I put out my butt and sat back smiling at her as if it were just another luncheon conversation. “So now you die, kid. Whatever you’re up to, tough ... you die.”
Her face pulled together and the tip of her tongue wet her lips. “When?”
“Soon. I could do it right now, but first I find out what game you’re playing and why. Then, pretty killer ... right in that smooth gut of yours.”
“Tiger ...”
“Come on, honey ... you’ve had it too. No way out. Maybe you’ve had the face lifted and the gray dyed out, but this is the old soldier who dropped into Germany and made the big one. I don’t go the mistake route twice. Kid ... you’re dead. From this minute on, you’re dead. I’d do it now only I want to enjoy it. I want to poke around some and blow your game before I put the big one inside your stomach.”
I pushed my chair back, stood up and grinned down at her. A sudden, strange expression clouded her eyes. then passed.
“You were a great lover,” I said. “Remember the bomb shelter?”
Her eyes were like twin arrows reaching for me.
“Remember the rainy night I lied to keep the Frenchies from finding you?”
Both of her hands were tightened into knots.
“They would have killed me if they had found out, Rondine. But we were lovers, one Nazi spy, one American spy. You showed your appreciation well. Ten minutes after we went to bed together you shot me. Twice. Ten minutes after you were rolling on that bed crying and moaning because you never had anything like it before you gave me two in the gut. That’s real appreciation. Thanks a bunch. Now sweat.”
The wetness that came in her eyes didn’t bother me any. The quick motion of a sob that forced the cleft of her breasts apart had no effect at all.

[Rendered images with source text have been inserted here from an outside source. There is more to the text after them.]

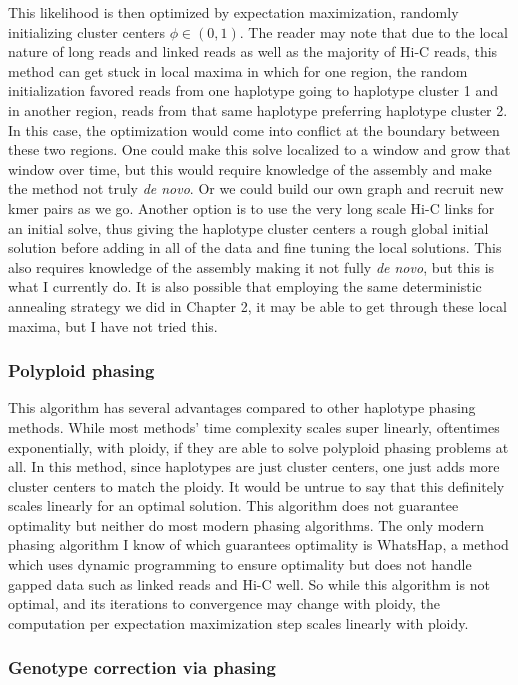 \par{
This likelihood is then optimized by expectation maximization, randomly initializing cluster centers $\phi \in (0,1)$. The reader may note that due to the local nature of long reads and linked reads as well as the majority of Hi-C reads, this method can get stuck in local maxima in which for one region, the random initialization favored reads from one haplotype going to haplotype cluster 1 and in another region, reads from that same haplotype preferring haplotype cluster 2. In this case, the optimization would come into conflict at the boundary between these two regions. One could make this solve localized to a window and grow that window over time, but this would require knowledge of the assembly and make the method not truly \textit{de novo}. Or we could build our own graph and recruit new kmer pairs as we go. Another option is to use the very long scale Hi-C links for an initial solve, thus giving the haplotype cluster centers a rough global initial solution before adding in all of the data and fine tuning the local solutions. This also requires knowledge of the assembly making it not fully \textit{de novo}, but this is what I currently do. It is also possible that employing the same deterministic annealing strategy we did in Chapter 2, it may be able to get through these local maxima, but I have not tried this.
}
\subsubsection{Polyploid phasing}
\par{
This algorithm has several advantages compared to other haplotype phasing methods. While most methods' time complexity scales super linearly, oftentimes exponentially, with ploidy, if they are able to solve polyploid phasing problems at all. In this method, since haplotypes are just cluster centers, one just adds more cluster centers to match the ploidy. It would be untrue to say that this definitely scales linearly for an optimal solution. This algorithm does not guarantee optimality but neither do most modern phasing algorithms. The only modern phasing algorithm I know of which guarantees optimality is WhatsHap, a method which uses dynamic programming to ensure optimality but does not handle gapped data such as linked reads and Hi-C well\cite{whatshap}. So while this algorithm is not optimal, and its iterations to convergence may change with ploidy, the computation per expectation maximization step scales linearly with ploidy.
}
\subsubsection{Genotype correction via phasing}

I said, “Later, Rondine. I’ll see you later. Just sweat.”
They watched when I left. They knew I had been back there alone with her when nobody else was able to make it. They had seen the other two go, the essence of dignity and respectability, and now they saw a different type none of them could put their finger on and wouldn’t really want to because I had to shave every day and looked at too many mirrors not to know what the others had seen.
Only those wouldn’t talk any more. They couldn’t. They were dead.
They came for me that night like I knew they would. I set it up beautifully and it was like the New York Giants pulling the Statue of Liberty play on the Packers. It was so damn old, with the dummy in the bed and all the archaic bits and pieces that went with the play that it was almost pathetic. I wanted to find out how fast they could run me down when nobody knew I was here or where I was, and they did a great job. Just great.